Cafeteria becomes more diverse

Kelsea Burns, Co Editor-in-Chief

De Soto High School’s cafeteria expanded its options this year to meet the changes made by the All Foods Sold in School component of the Healthy,  Hunger-Free Kids Act.

The act went into affect in 2012, and the All Foods in School component went into affect on July 1, 2014. Despite there being new regulations in place, the DHS cafeteria has become more diverse than it has been in the past.

“We’ve added several new things for lunches in the cafeteria this year,” said Director of Student Nutrition Amy Drogemeier. “Probably the most popular [change] is that we are serving Pizza Hut pizza every day. It is available as a lunch now. It used to be charged as a la carte, but with this new formulation we are now able to serve it to students as a hot lunch. There is also a themed bar every week.“

The themed bar, called the Creation Station, alternates every week between Asian, Italian and Mexican cuisine. Many DHS students such as senior Dylan Mathern are happy with the addition of the Creation Station.

“I think the Taco Bar is delicious. When they serve regular tacos, for school lunches, it’s awful,” Mathern said. “But for some reason this taco meat is better.”

The Creation Station is not the only new addition to the cafeteria.

“We’ve added wraps and sandwiches for lunch this year,” Drogemeier said. “It’s just a way for kids to be able to customize what they want for lunch.“

DHS has changed its menu quite a bit since the act first went into affect. This includes switching to whole-grains and requiring students to take a fruit or vegetable with their lunches.  The new component of the act expanded the regulations to all food items sold on the school campus during the school day, which includes vending machines, school stores, the cafeteria and fund raisers.

The only time that food that does not meet the nutrition requirements of the act is three minutes after the school day ends until midnight.

With these changes, Drogemeier and her staff have tried to create menus that students will enjoy.

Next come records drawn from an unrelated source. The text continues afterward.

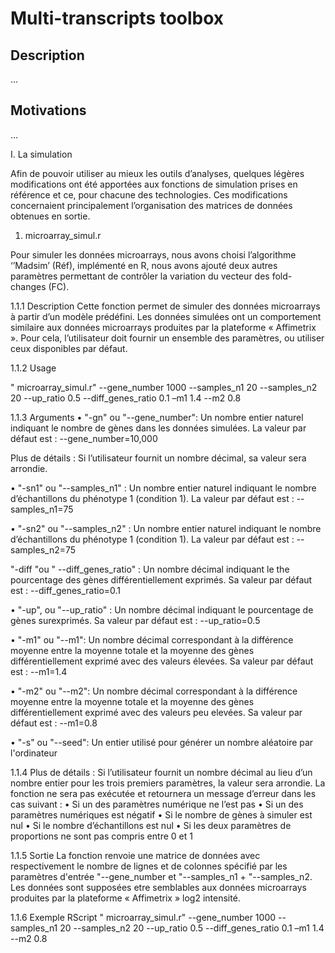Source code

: # Multi-transcripts toolbox

## Description
...

## Motivations
...


I.	La simulation 

Afin de pouvoir utiliser au mieux les outils d’analyses, quelques légères modifications ont été apportées aux fonctions de simulation prises en référence et ce, pour chacune des technologies. Ces modifications concernaient principalement l’organisation des matrices de données obtenues en sortie.

1.	microarray_simul.r

Pour simuler les données microarrays, nous avons choisi l’algorithme ‘’Madsim’  (Réf), implémenté en R, nous avons ajouté deux autres paramètres permettant de contrôler la variation du vecteur des fold-changes (FC).

1.1.1	Description
Cette fonction permet de simuler des données microarrays à partir d’un modèle prédéfini. Les données simulées ont un comportement similaire aux données microarrays produites par la plateforme « Affimetrix ».
Pour cela, l’utilisateur doit fournir un ensemble des paramètres, ou utiliser ceux disponibles par défaut.

1.1.2	Usage

" microarray_simul.r" --gene_number 1000 --samples_n1 20 --samples_n2 20 --up_ratio 0.5 --diff_genes_ratio 0.1 –m1 1.4 --m2 0.8

1.1.3	Arguments
•	"-gn" ou  "--gene_number": Un nombre entier naturel indiquant  le nombre de gènes dans les données simulées. La valeur par défaut est : --gene_number=10,000

Plus de détails : Si l’utilisateur fournit un nombre décimal, sa valeur sera arrondie.


•	"-sn1" ou  "--samples_n1" : Un nombre entier naturel indiquant le nombre d’échantillons  du phénotype 1 (condition 1). La valeur par défaut est : --samples_n1=75



•	"-sn2" ou  "--samples_n2" : Un nombre entier naturel indiquant le nombre d’échantillons  du phénotype 1 (condition 1). La valeur par défaut est : --samples_n2=75

"-diff "ou  " --diff_genes_ratio" : Un nombre décimal indiquant le the pourcentage des gènes différentiellement exprimés. Sa valeur par défaut est : --diff_genes_ratio=0.1

•	"-up", ou "--up_ratio" : Un nombre décimal indiquant le pourcentage de gènes surexprimés. Sa valeur par défaut est : --up_ratio=0.5

•	"-m1" ou "--m1": Un nombre décimal  correspondant à la différence moyenne entre la moyenne totale et la moyenne  des gènes différentiellement exprimé avec  des valeurs élevées. Sa valeur par défaut est : --m1=1.4

•	"-m2" ou  "--m2": Un nombre décimal  correspondant à la différence moyenne entre la moyenne totale et la moyenne  des gènes différentiellement exprimé avec  des valeurs peu elevées. Sa valeur par défaut est : --m1=0.8

•	"-s" ou "--seed": Un entier utilisé pour générer un nombre aléatoire par l'ordinateur

1.1.4	Plus de détails :
Si l’utilisateur fournit un nombre décimal au lieu d’un nombre  entier  pour les trois premiers paramètres, la valeur sera arrondie. 
La fonction ne sera pas exécutée et retournera un message d’erreur dans les cas suivant :
•	Si un des paramètres numérique ne l’est pas
•	Si un des paramètres numériques est négatif 
•	Si le nombre de gènes à simuler est nul
•	Si le nombre d’échantillons est nul 
•	Si les deux paramètres de proportions ne sont pas compris entre 0 et 1

1.1.5	Sortie 
La fonction renvoie une matrice de données avec respectivement  le nombre de lignes et de colonnes spécifié par les paramètres d'entrée "--gene_number et "--samples_n1 + "--samples_n2. 
Les données sont supposées  etre semblables aux données microarrays produites par la plateforme « Affimetrix » log2 intensité.

1.1.6	Exemple 
RScript " microarray_simul.r" --gene_number 1000 --samples_n1 20 --samples_n2 20 --up_ratio 0.5 --diff_genes_ratio 0.1 –m1 1.4 --m2 0.8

“I take a look at all of the regulations and really just tried to be creative,” Drogemeier said. “I look at what the kids are asking for, and I try to make sure we’re offering things that are new and different. I never want the kids to feel like, ‘Oh goodness, there’s more changes.’ I want them to be excited about the changes.”

Overall, Drogemeier is pleased with the results.

“It’s a lot more work for our staff, but I think they’ve done a beautiful job with it,” Drogemeier said. “The participation is up, here at De Soto High School. There’s been issues with getting kids through the lunch line, but we’re working on it.”

Senior Kelly DeBrabander agrees that the long lines are still a problem

“What I do every time is just get the chicken patty because it takes too long to wait in line,” DeBrabander said.

With these recent changes in affect, Drogemeier does not expect many more upcoming changes for a while.

“There always are re-authorizations where the federal government will look to see that the rules meet what we should be doing for dietary guidelines for Americans. The next review of that is in 2015.  So, I don’t anticipate any major changes in the next two or three years,” Drogemeier said. “I think we’ve done well. We’re offering things kids like. The major places are changed and put into effect.”